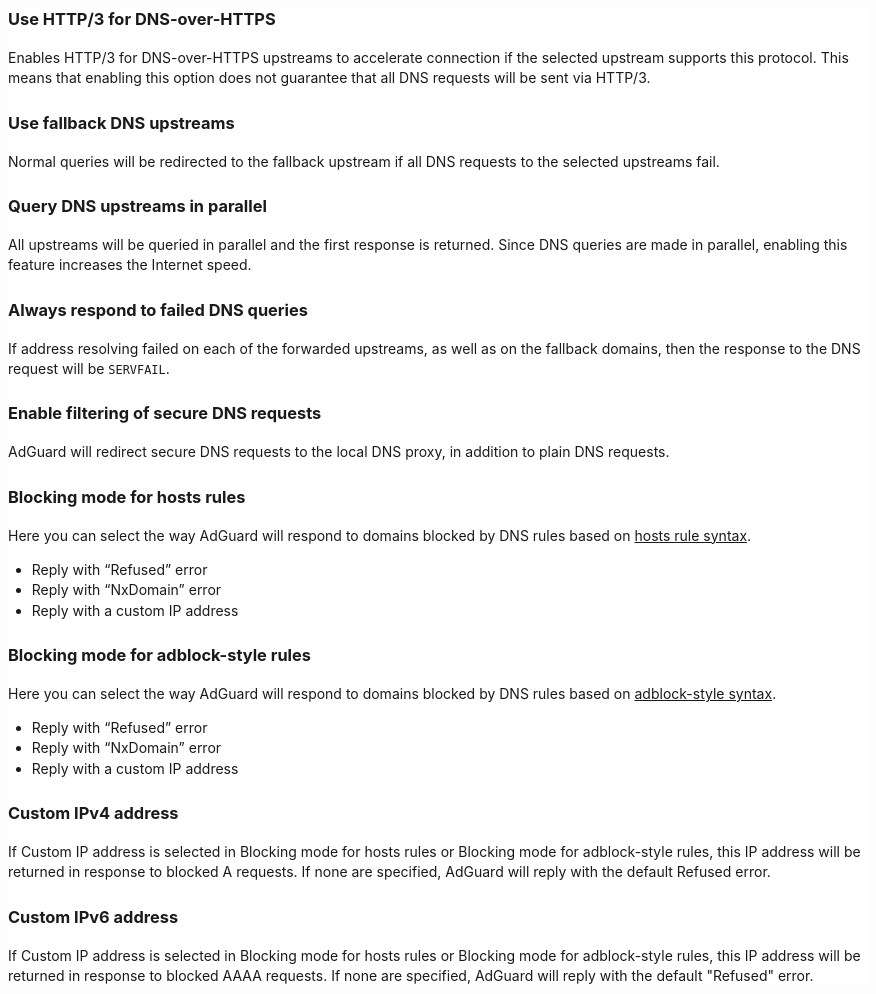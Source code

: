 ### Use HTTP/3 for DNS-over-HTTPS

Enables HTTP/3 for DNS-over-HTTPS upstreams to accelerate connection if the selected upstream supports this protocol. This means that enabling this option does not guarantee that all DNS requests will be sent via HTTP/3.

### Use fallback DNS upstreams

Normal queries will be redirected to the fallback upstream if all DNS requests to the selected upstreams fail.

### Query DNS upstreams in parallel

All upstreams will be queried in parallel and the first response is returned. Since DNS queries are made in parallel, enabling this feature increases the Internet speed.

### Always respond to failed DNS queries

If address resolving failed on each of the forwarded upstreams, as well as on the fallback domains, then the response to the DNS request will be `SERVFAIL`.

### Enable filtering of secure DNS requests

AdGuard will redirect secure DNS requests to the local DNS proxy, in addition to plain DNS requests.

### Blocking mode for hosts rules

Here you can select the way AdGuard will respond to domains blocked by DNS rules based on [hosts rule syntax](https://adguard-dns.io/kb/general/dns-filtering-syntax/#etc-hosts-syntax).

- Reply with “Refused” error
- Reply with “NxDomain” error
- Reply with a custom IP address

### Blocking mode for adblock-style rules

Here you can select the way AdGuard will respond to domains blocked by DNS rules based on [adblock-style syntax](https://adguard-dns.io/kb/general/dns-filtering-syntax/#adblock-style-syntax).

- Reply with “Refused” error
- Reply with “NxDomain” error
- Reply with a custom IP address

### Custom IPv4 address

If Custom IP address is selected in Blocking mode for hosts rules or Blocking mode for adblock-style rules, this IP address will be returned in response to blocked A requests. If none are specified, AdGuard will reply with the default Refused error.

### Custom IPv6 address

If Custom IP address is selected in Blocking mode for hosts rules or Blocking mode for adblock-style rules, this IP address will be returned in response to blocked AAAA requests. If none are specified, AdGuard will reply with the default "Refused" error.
··········
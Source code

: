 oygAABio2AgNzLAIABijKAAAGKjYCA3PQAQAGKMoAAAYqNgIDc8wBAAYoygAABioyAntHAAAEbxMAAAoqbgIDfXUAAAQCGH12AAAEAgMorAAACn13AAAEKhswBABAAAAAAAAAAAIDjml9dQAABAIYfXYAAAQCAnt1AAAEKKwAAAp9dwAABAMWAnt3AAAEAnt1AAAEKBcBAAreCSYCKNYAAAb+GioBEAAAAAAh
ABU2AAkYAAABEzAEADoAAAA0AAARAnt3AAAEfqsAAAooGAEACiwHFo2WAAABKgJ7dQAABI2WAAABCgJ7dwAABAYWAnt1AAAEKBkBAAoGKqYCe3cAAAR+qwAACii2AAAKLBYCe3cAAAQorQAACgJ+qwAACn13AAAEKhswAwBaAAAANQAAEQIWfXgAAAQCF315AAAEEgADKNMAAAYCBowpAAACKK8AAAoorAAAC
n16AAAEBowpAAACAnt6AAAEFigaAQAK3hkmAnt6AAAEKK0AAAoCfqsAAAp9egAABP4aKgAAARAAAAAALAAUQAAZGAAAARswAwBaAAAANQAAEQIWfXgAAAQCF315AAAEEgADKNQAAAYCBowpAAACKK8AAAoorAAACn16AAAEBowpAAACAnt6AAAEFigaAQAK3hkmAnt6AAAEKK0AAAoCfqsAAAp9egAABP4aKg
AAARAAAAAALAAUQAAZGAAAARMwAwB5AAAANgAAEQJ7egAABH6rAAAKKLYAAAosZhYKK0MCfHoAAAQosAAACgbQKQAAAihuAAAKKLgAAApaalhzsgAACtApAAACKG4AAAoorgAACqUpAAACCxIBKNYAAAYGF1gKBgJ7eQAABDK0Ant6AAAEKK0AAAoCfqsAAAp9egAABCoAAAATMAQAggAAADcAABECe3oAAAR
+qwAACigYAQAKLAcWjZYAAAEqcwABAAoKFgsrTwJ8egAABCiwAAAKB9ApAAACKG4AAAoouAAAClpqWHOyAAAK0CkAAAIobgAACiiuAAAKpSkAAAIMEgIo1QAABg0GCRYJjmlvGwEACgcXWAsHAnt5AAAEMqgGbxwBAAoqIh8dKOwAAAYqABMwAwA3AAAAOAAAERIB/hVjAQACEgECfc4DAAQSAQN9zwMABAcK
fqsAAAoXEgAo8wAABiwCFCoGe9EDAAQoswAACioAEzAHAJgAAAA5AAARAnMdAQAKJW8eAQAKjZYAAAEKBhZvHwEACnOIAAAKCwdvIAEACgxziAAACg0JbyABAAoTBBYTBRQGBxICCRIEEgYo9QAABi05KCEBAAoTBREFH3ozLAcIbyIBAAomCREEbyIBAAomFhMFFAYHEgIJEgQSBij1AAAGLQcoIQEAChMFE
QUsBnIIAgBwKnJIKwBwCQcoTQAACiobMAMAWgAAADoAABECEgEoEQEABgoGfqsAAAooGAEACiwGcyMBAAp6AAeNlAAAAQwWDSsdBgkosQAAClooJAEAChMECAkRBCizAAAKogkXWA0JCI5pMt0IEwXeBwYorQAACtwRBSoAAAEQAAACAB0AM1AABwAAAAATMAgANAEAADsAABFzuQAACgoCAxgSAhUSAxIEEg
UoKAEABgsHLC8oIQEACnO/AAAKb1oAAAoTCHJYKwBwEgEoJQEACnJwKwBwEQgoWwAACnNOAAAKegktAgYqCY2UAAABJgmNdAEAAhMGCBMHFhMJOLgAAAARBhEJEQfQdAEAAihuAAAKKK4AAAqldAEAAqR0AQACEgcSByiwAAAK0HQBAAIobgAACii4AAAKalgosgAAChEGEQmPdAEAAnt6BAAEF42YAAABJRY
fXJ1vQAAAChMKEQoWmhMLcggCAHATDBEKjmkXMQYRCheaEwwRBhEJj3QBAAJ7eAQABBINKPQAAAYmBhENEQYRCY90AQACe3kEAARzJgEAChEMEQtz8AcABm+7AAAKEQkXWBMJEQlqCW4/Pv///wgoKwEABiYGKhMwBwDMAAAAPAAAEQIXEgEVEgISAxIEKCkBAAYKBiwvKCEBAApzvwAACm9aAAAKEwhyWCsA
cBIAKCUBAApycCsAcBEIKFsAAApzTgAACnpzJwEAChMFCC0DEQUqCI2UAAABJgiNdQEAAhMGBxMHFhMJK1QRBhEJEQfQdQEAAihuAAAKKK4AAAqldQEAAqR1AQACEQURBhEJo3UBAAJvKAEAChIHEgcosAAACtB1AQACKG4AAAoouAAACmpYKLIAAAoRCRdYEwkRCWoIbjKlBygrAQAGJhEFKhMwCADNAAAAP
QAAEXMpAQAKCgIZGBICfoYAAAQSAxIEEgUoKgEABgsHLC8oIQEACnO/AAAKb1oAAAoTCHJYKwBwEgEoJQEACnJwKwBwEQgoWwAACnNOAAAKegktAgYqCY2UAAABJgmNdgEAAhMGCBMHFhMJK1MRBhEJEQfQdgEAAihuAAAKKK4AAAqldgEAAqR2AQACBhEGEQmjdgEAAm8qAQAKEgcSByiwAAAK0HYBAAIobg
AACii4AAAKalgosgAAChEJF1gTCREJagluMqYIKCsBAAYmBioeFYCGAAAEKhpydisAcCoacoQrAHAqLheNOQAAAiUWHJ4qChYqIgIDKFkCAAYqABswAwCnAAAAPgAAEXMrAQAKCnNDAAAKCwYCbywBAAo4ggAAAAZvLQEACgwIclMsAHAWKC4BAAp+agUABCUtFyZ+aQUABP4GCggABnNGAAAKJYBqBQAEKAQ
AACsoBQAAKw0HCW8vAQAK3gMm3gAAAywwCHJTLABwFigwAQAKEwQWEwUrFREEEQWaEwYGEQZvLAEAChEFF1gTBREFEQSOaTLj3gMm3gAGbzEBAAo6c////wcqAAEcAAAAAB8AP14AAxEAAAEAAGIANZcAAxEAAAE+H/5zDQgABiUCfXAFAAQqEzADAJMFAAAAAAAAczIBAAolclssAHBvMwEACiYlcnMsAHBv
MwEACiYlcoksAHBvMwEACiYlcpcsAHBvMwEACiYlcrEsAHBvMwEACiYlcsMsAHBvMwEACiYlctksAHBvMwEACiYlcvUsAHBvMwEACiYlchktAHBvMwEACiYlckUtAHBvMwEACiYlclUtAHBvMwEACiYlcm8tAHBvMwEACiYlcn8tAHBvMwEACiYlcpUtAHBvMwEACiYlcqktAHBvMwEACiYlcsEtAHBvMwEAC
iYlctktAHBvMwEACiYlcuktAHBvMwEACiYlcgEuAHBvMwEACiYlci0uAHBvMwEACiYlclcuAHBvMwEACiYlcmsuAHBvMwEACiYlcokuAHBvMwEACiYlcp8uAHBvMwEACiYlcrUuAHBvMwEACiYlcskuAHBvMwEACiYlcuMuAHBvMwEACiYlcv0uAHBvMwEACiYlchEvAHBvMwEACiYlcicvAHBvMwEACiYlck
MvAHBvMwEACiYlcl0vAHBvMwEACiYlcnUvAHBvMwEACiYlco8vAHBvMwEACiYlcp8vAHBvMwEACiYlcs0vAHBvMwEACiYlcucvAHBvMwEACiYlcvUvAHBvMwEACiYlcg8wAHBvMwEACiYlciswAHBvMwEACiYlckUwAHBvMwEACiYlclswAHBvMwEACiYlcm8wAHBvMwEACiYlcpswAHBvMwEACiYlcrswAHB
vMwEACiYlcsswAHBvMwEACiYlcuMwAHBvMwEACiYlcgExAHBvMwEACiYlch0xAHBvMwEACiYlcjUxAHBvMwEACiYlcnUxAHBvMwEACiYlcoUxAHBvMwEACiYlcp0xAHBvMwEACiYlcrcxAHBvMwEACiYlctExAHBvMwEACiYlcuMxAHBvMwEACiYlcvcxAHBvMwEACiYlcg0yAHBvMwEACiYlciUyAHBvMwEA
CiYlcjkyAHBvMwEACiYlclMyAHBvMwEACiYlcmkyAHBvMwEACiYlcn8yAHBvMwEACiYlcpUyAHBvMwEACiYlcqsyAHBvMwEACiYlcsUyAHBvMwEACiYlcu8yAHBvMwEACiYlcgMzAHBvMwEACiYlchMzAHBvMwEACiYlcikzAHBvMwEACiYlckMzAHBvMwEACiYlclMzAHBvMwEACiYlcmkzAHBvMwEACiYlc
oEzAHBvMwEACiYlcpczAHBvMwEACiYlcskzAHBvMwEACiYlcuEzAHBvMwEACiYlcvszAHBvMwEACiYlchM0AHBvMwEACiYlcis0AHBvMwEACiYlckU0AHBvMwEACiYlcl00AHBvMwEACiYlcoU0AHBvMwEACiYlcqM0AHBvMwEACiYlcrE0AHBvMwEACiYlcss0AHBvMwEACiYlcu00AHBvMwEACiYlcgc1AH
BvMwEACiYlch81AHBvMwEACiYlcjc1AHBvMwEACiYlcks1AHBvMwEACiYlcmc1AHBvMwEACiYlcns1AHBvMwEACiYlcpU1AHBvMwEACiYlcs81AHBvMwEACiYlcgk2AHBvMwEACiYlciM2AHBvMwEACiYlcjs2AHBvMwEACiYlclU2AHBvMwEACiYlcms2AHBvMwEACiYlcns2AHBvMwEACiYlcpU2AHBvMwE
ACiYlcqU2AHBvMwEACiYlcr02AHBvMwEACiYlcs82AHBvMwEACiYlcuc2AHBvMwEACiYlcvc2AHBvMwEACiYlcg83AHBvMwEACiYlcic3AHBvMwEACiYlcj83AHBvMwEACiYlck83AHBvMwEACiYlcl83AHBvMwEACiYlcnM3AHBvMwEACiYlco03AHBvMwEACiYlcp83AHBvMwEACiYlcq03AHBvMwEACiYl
··········
__Task directions__
From the line that has "based on [adblock-style" through the line that has "to blocked AAAA", copy every line exactly as it appears above, and leave out all others.

__Problem solution__
Here you can select the way AdGuard will respond to domains blocked by DNS rules based on [adblock-style syntax](https://adguard-dns.io/kb/general/dns-filtering-syntax/#adblock-style-syntax).

- Reply with “Refused” error
- Reply with “NxDomain” error
- Reply with a custom IP address

### Custom IPv4 address

If Custom IP address is selected in Blocking mode for hosts rules or Blocking mode for adblock-style rules, this IP address will be returned in response to blocked A requests. If none are specified, AdGuard will reply with the default Refused error.

### Custom IPv6 address

If Custom IP address is selected in Blocking mode for hosts rules or Blocking mode for adblock-style rules, this IP address will be returned in response to blocked AAAA requests. If none are specified, AdGuard will reply with the default "Refused" error.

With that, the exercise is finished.